Actor Harry Dean Stanton dead at 91 after decades-long career
Sep 17 2017
Prolific film and television actor Harry Dean Stanton died this Friday of natural causes at the age of 91.
In a statement following the news of Stanton's death, "Twin Peaks" creator David Lynchsaid through the show's social media, "The great Harry Dean Stanton has left us.

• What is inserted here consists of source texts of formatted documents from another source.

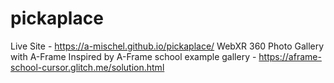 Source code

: # pickaplace
Live Site - https://a-mischel.github.io/pickaplace/
WebXR 360 Photo Gallery with A-Frame
Inspired by A-Frame school example gallery - https://aframe-school-cursor.glitch.me/solution.html
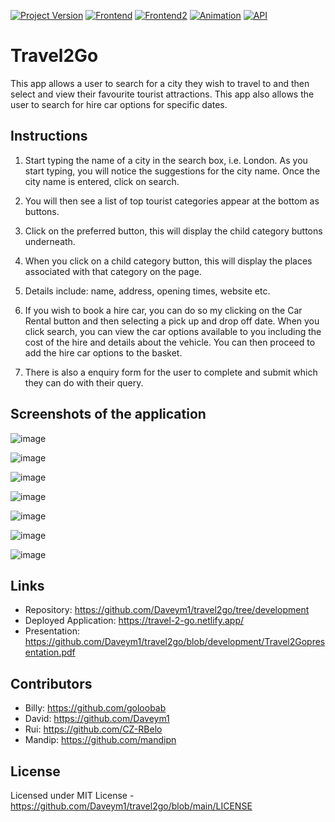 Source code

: [![Project Version][version-image]][version-url]
[![Frontend][Frontend-image]][Frontend-url]
[![Frontend2][Frontend2-image]][Frontend2-url]
[![Animation][Animation-image]][Animation-url]
[![API][API-image]][API-url]


# Travel2Go

This app allows a user to search for a city they wish to travel to and then select and view their favourite tourist attractions. This app also allows the user to search for hire car options for specific dates.

## Instructions

1. Start typing the name of a city in the search box, i.e. London. As you start typing, you will notice the suggestions for the city name. Once the city name is entered, click on search.

2. You will then see a list of top tourist categories appear at the bottom as buttons.

3. Click on the preferred button, this will display the child category buttons underneath.

4. When you click on a child category button, this will display the places associated with that category on the page.

5. Details include: name, address, opening times, website etc.

6. If you wish to book a hire car, you can do so my clicking on the Car Rental button and then selecting a pick up and drop off date. When you click search, you can view the car options available to you including the cost of the hire and details about the vehicle. You can then proceed to add the hire car options to the basket.

7. There is also a enquiry form for the user to complete and submit which they can do with their query.

## Screenshots of the application

![image](https://user-images.githubusercontent.com/115933407/221249376-f531fa3a-5140-4ba0-ae9d-1a6088910afc.png)

![image](https://user-images.githubusercontent.com/115933407/221249528-720c3307-8876-474b-9fa1-4ac1a10137a4.png)

![image](https://user-images.githubusercontent.com/115933407/221249656-a88fa596-1642-4564-96e3-013486c96a6a.png)

![image](https://user-images.githubusercontent.com/115933407/221249783-e89700ef-d8a5-4e98-b232-4625f89fb0ca.png)

![image](https://user-images.githubusercontent.com/115933407/221250499-e95a49a0-1253-44c9-8ac5-30119cc8c57e.png)

![image](https://user-images.githubusercontent.com/115933407/221250638-888b5f9a-143e-4203-b414-45c76231b42d.png)

![image](https://user-images.githubusercontent.com/115933407/221250762-cdbdbf21-f4d7-44ac-bfa0-9ebfdf357507.png)


## Links

- Repository: https://github.com/Daveym1/travel2go/tree/development
- Deployed Application: https://travel-2-go.netlify.app/
- Presentation: https://github.com/Daveym1/travel2go/blob/development/Travel2Gopresentation.pdf

## Contributors

- Billy: https://github.com/goloobab 
- David: https://github.com/Daveym1 
- Rui: https://github.com/CZ-RBelo 
- Mandip: https://github.com/mandipn 

## License

Licensed under MIT License - https://github.com/Daveym1/travel2go/blob/main/LICENSE


[version-image]: https://img.shields.io/badge/Version-1.0.0-brightgreen?style=for-the-badge&logo=appveyor
[version-url]: https://img.shields.io/badge/version-1.0.0-green
[Frontend-image]: https://img.shields.io/badge/Frontend-React.js-blue?style=for-the-badge&logo=appveyor
[Frontend-url]: https://img.shields.io/badge/Frontend-React.JS-blue?style=for-the-badge&logo=appveyor
[Frontend2-url]: https://img.shields.io/badge/STYLING-TAILWIND-orange?style=for-the-badge&logo=appveyor
[Frontend2-image]: https://img.shields.io/badge/STYLING-TAILWIND-orange?style=for-the-badge&logo=appveyor
[Animation-url]: https://img.shields.io/badge/ANIMATION-FRAMER%20MOTION-lightgrey?style=for-the-badge&logo=appveyor
[Animation-image]: https://img.shields.io/badge/ANIMATION-FRAMER%20MOTION-lightgrey?style=for-the-badge&logo=appveyor
[API-url]: https://img.shields.io/badge/DATA-API'S-blue?style=for-the-badge&logo=appveyor
[API-image]: https://img.shields.io/badge/DATA-API'S-blue?style=for-the-badge&logo=appveyor
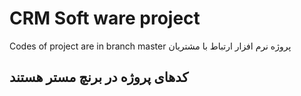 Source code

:# CRM Soft ware project #
Codes of project  are in branch master
پروژه نرم افزار ارتباط با مشتریان
## کدهای پروژه در برنچ مستر هستند ##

Loads of love to you wherever you are now!"
The late critic Roger Ebert once said no movie can be altogether bad if it includes Stanton in a supporting role, and the wide cult of fans that included directors and his fellow actors felt the same.
His big break came in 1984 when he was cast in Wim Wenders' film Paris, Texas.
Stanton's last movie, "Lucky", about the spiritual journey of a 90-year-old atheist, is to have a red carpet premiere at the Kentucky Theater Sept. 28 at this year's Harry Dean Stanton Festival, said Fred Mills, manager of the theater.
Harry Dean Stanton played hooligans and codgers, erraticisms and failures.
Stanton played a man reconnecting with his family after being presumably lost for four years, and earned critical attention immediately.
Director and actor Samuel West tweeted: "Harry Dean Stanton in PARIS, TEXAS".
"As a person, Harry Dean is just so lovely".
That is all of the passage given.